WHAT NEEDS TO BE DONE
Every line with the string "dùng" must be copied from the entries below.

BEGIN RECORDED INFORMATION

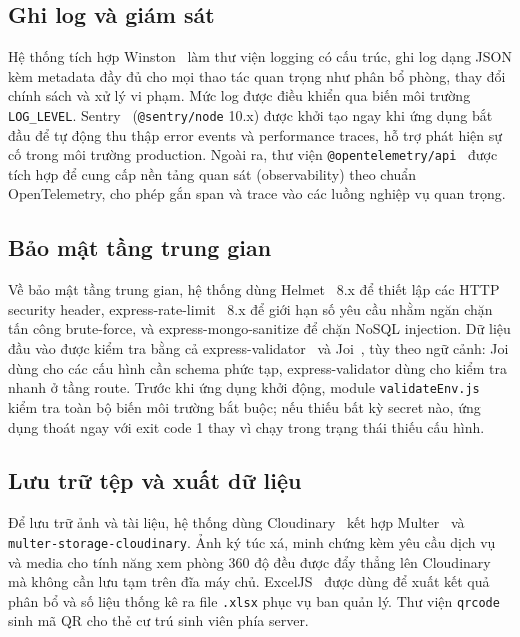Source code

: \documentclass[../DoAn.tex]{subfiles}
\begin{document}
\subsection*{Ghi log và giám sát}

Hệ thống tích hợp Winston~\cite{winston_docs} làm thư viện logging có cấu trúc,
ghi log dạng JSON kèm metadata đầy đủ cho mọi thao tác quan trọng như phân bổ
phòng, thay đổi chính sách và xử lý vi phạm. Mức log được điều khiển qua biến
môi trường \texttt{LOG\_LEVEL}. Sentry~\cite{sentry_docs} (\texttt{@sentry/node}
10.x) được khởi tạo ngay khi ứng dụng bắt đầu để tự động thu thập error events
và performance traces, hỗ trợ phát hiện sự cố trong môi trường production.
Ngoài ra, thư viện \texttt{@opentelemetry/api}~\cite{opentelemetry_docs} được
tích hợp để cung cấp nền tảng quan sát (observability) theo chuẩn OpenTelemetry,
cho phép gắn span và trace vào các luồng nghiệp vụ quan trọng.

\subsection*{Bảo mật tầng trung gian}

Về bảo mật tầng trung gian, hệ thống dùng Helmet~\cite{helmet_docs} 8.x để
thiết lập các HTTP security header, express-rate-limit~\cite{express_rate_limit}
8.x để giới hạn số yêu cầu nhằm ngăn chặn tấn công brute-force, và
express-mongo-sanitize để chặn NoSQL injection. Dữ liệu đầu vào được kiểm
tra bằng cả express-validator~\cite{express_validator_docs} và
Joi~\cite{joi_docs}, tùy theo ngữ cảnh: Joi dùng cho các cấu hình cần schema
phức tạp, express-validator dùng cho kiểm tra nhanh ở tầng route. Trước khi
ứng dụng khởi động, module \texttt{validateEnv.js} kiểm tra toàn bộ biến môi
trường bắt buộc; nếu thiếu bất kỳ secret nào, ứng dụng thoát ngay với exit
code 1 thay vì chạy trong trạng thái thiếu cấu hình.

\subsection*{Lưu trữ tệp và xuất dữ liệu}

Để lưu trữ ảnh và tài liệu, hệ thống dùng
Cloudinary~\cite{cloudinary_docs} kết hợp Multer~\cite{multer_docs} và
\texttt{multer-storage-cloudinary}. Ảnh ký túc xá, minh chứng kèm yêu cầu dịch
vụ và media cho tính năng xem phòng 360 độ đều được đẩy thẳng lên Cloudinary
mà không cần lưu tạm trên đĩa máy chủ. ExcelJS~\cite{exceljs_docs} được dùng
để xuất kết quả phân bổ và số liệu thống kê ra file \texttt{.xlsx} phục vụ ban
quản lý. Thư viện \texttt{qrcode}~\cite{qrcode_docs} sinh mã QR cho thẻ cư
trú sinh viên phía server.
\end{document}
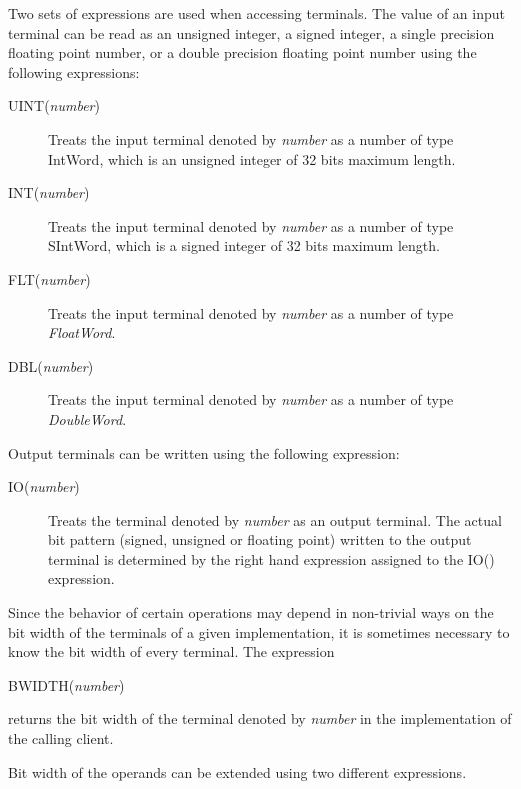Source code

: \documentclass[twoside]{tceusermanual}
\begin{document}
Two sets of expressions are used when accessing terminals. The value of
an input terminal
can be read as an unsigned integer, a signed integer, a single precision 
floating point number, or
a double precision floating point number using the following expressions:
\begin{description}
\item[UINT(\emph{number})] %
  Treats the input terminal denoted by \emph{number} as a number of type
  IntWord, which is an unsigned integer of 32 bits maximum length.
\item[INT(\emph{number})] %
  Treats the input terminal denoted by \emph{number} as a number of type
  SIntWord, which is a signed integer of 32 bits maximum length.
\item[FLT(\emph{number})] %
  Treats the input terminal denoted by \emph{number} as a number of type
  \emph{FloatWord}.
\item[DBL(\emph{number})] %
  Treats the input terminal denoted by \emph{number} as a number of type
  \emph{DoubleWord}.
\end{description}

Output terminals can be written using the following expression:
\begin{description}
\item[IO(\emph{number})] %
   Treats the terminal denoted by \emph{number} as an output terminal.
   The actual bit pattern (signed, unsigned or floating point) written to
   the output terminal is determined by the right hand expression
   assigned to the IO() expression.
\end{description}

Since the behavior of certain operations may depend in non-trivial ways on
the bit width of the terminals of a given implementation, it is sometimes
necessary to know the bit width of every terminal.  The expression
\begin{description}
\item[BWIDTH(\emph{number})]
\end{description}
returns the bit width of the terminal denoted by \emph{number} in the
implementation of the calling client.

Bit width of the operands can be extended using two different expressions.
\end{document}
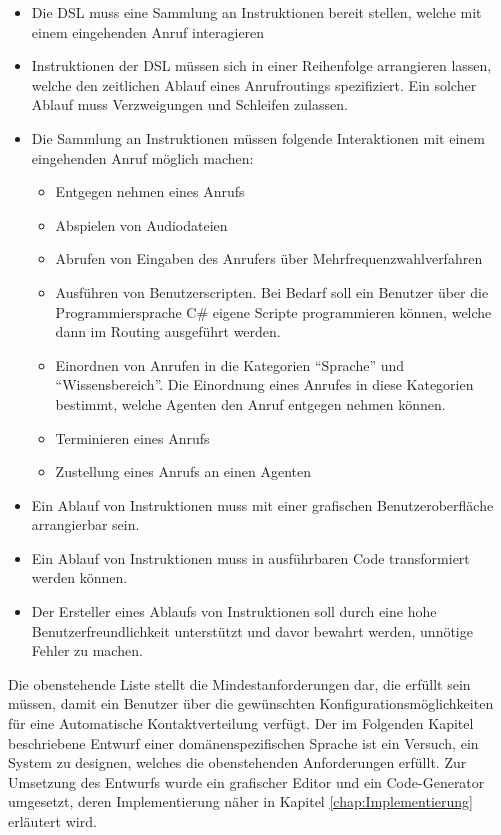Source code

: \begin{itemize}
\item Die DSL muss eine Sammlung an Instruktionen bereit stellen, welche mit einem eingehenden Anruf interagieren
\item Instruktionen der DSL müssen sich in einer Reihenfolge arrangieren lassen, welche den zeitlichen Ablauf eines Anrufroutings spezifiziert. Ein solcher Ablauf muss Verzweigungen und Schleifen zulassen.
\item Die Sammlung an Instruktionen müssen folgende Interaktionen mit einem eingehenden Anruf möglich machen:
	\begin{itemize}
	\item Entgegen nehmen eines Anrufs
	\item Abspielen von Audiodateien 
	\item Abrufen von Eingaben des Anrufers über Mehrfrequenzwahlverfahren
	\item Ausführen von Benutzerscripten. Bei Bedarf soll ein Benutzer über die Programmiersprache C\# eigene Scripte programmieren können, welche dann im Routing ausgeführt werden.
	\item Einordnen von Anrufen in die Kategorien ``Sprache'' und ``Wissensbereich''. Die Einordnung eines Anrufes in diese Kategorien bestimmt, welche Agenten den Anruf entgegen nehmen können.
	\item Terminieren eines Anrufs
	\item Zustellung eines Anrufs an einen Agenten
	\end{itemize}
\item Ein Ablauf von Instruktionen muss mit einer grafischen Benutzeroberfläche arrangierbar sein.
\item Ein Ablauf von Instruktionen muss in ausführbaren Code transformiert werden können.
\item Der Ersteller eines Ablaufs von Instruktionen soll durch eine hohe Benutzerfreundlichkeit unterstützt und davor bewahrt werden, unnötige Fehler zu machen.  
\end{itemize}
Die obenstehende Liste stellt die Mindestanforderungen dar, die erfüllt sein müssen, damit ein Benutzer über die gewünschten Konfigurationsmöglichkeiten für eine Automatische Kontaktverteilung verfügt. Der im Folgenden Kapitel beschriebene Entwurf einer domänenspezifischen Sprache ist ein Versuch, ein System zu designen, welches die obenstehenden Anforderungen erfüllt. Zur Umsetzung des Entwurfs wurde ein grafischer Editor und ein Code-Generator umgesetzt, deren Implementierung näher in Kapitel \ref{chap:Implementierung} erläutert wird.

END RECORDED INFORMATION

ANSWER TO THE EXERCISE
Về bảo mật tầng trung gian, hệ thống dùng Helmet~\cite{helmet_docs} 8.x để
Joi~\cite{joi_docs}, tùy theo ngữ cảnh: Joi dùng cho các cấu hình cần schema
phức tạp, express-validator dùng cho kiểm tra nhanh ở tầng route. Trước khi
Để lưu trữ ảnh và tài liệu, hệ thống dùng
mà không cần lưu tạm trên đĩa máy chủ. ExcelJS~\cite{exceljs_docs} được dùng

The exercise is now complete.